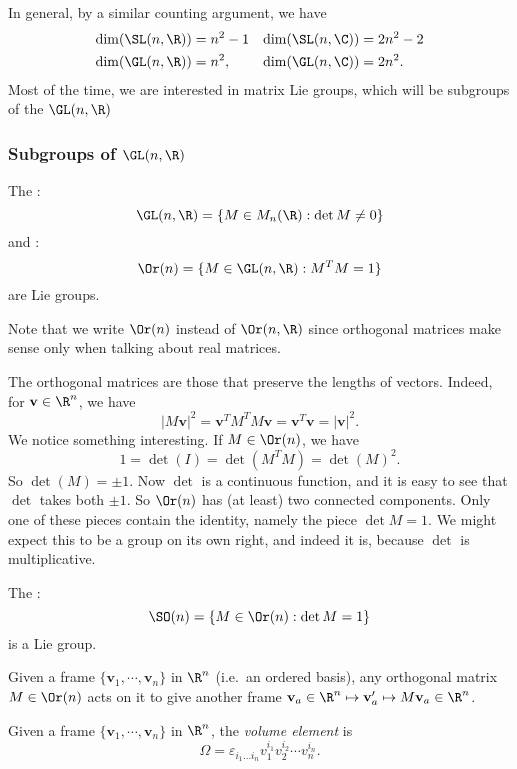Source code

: \documentclass[a4paper]{article}
\begin{document}
In general, by a similar counting argument, we have
\begin{align*}
  \dim (\SL(n, \R)) &= n^2 - 1& \dim (\SL(n, \C)) &= 2n^2 - 2\\
  \dim (\GL(n, \R)) &= n^2,& \dim(\GL(n, \C)) &= 2n^2.
\end{align*}
Most of the time, we are interested in matrix Lie groups, which will be subgroups of the $\GL(n, \R)$

\subsubsection*{Subgroups of \texorpdfstring{$\GL(n, \R)$}{GL(n, R)}}
\begin{lemma}
  The :
  \[
    \GL(n, \R) = \{M \in M_n(\R): \det M \not= 0\}
  \]
  and :
  \[
    \Or(n) = \{M \in \GL(n, \R): M^TM = 1\}
  \]
  are Lie groups.
\end{lemma}
Note that we write $\Or(n)$ instead of $\Or(n, \R)$ since orthogonal matrices make sense only when talking about real matrices.

The orthogonal matrices are those that preserve the lengths of vectors. Indeed, for $\mathbf{v}\in \R^n$, we have
\[
  |M\mathbf{v}|^2 = \mathbf{v}^T M^T M \mathbf{v} = \mathbf{v}^T \mathbf{v} = |\mathbf{v}|^2.
\]
We notice something interesting. If $M \in \Or(n)$, we have
\[
  1 = \det(I) = \det(M^TM) = \det(M)^2.
\]
So $\det(M) = \pm 1$. Now $\det$ is a continuous function, and it is easy to see that $\det$ takes both $\pm 1$. So $\Or(n)$ has (at least) two connected components. Only one of these pieces contain the identity, namely the piece $\det M = 1$. We might expect this to be a group on its own right, and indeed it is, because $\det$ is multiplicative.
\begin{lemma}
  The  :
  \[
    \SO(n) = \{M \in \Or(n): \det M = 1\}
  \]
  is a Lie group.
\end{lemma}

Given a frame $\{\mathbf{v}_1, \cdots, \mathbf{v}_n\}$ in $\R^n$ (i.e.\ an ordered basis), any orthogonal matrix $M \in \Or(n)$ acts on it to give another frame $\mathbf{v}_a \in \R^n \mapsto \mathbf{v}_a' \mapsto M\mathbf{v}_a \in \R^n$.
\begin{defi}
  Given a frame $\{\mathbf{v}_1, \cdots, \mathbf{v}_n\}$ in $\R^n$, the \emph{volume element} is
  \[
    \Omega = \varepsilon_{i_1 \ldots i_n} v_1^{i_1} v_2^{i_2} \cdots v_n^{i_n}.
  \]
\end{defi}
\end{document}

####

REQUIREMENT: Without the images, write out each line of the data verbatim.

RESULT FOR THIS EXERCISE:
Source code

: \documentclass[a4paper]{article}
\begin{document}
In general, by a similar counting argument, we have
\begin{align*}
  \dim (\SL(n, \R)) &= n^2 - 1& \dim (\SL(n, \C)) &= 2n^2 - 2\\
  \dim (\GL(n, \R)) &= n^2,& \dim(\GL(n, \C)) &= 2n^2.
\end{align*}
Most of the time, we are interested in matrix Lie groups, which will be subgroups of the $\GL(n, \R)$

\subsubsection*{Subgroups of \texorpdfstring{$\GL(n, \R)$}{GL(n, R)}}
\begin{lemma}
  The :
  \[
    \GL(n, \R) = \{M \in M_n(\R): \det M \not= 0\}
  \]
  and :
  \[
    \Or(n) = \{M \in \GL(n, \R): M^TM = 1\}
  \]
  are Lie groups.
\end{lemma}
Note that we write $\Or(n)$ instead of $\Or(n, \R)$ since orthogonal matrices make sense only when talking about real matrices.

The orthogonal matrices are those that preserve the lengths of vectors. Indeed, for $\mathbf{v}\in \R^n$, we have
\[
  |M\mathbf{v}|^2 = \mathbf{v}^T M^T M \mathbf{v} = \mathbf{v}^T \mathbf{v} = |\mathbf{v}|^2.
\]
We notice something interesting. If $M \in \Or(n)$, we have
\[
  1 = \det(I) = \det(M^TM) = \det(M)^2.
\]
So $\det(M) = \pm 1$. Now $\det$ is a continuous function, and it is easy to see that $\det$ takes both $\pm 1$. So $\Or(n)$ has (at least) two connected components. Only one of these pieces contain the identity, namely the piece $\det M = 1$. We might expect this to be a group on its own right, and indeed it is, because $\det$ is multiplicative.
\begin{lemma}
  The  :
  \[
    \SO(n) = \{M \in \Or(n): \det M = 1\}
  \]
  is a Lie group.
\end{lemma}

Given a frame $\{\mathbf{v}_1, \cdots, \mathbf{v}_n\}$ in $\R^n$ (i.e.\ an ordered basis), any orthogonal matrix $M \in \Or(n)$ acts on it to give another frame $\mathbf{v}_a \in \R^n \mapsto \mathbf{v}_a' \mapsto M\mathbf{v}_a \in \R^n$.
\begin{defi}
  Given a frame $\{\mathbf{v}_1, \cdots, \mathbf{v}_n\}$ in $\R^n$, the \emph{volume element} is
  \[
    \Omega = \varepsilon_{i_1 \ldots i_n} v_1^{i_1} v_2^{i_2} \cdots v_n^{i_n}.
  \]
\end{defi}
\end{document}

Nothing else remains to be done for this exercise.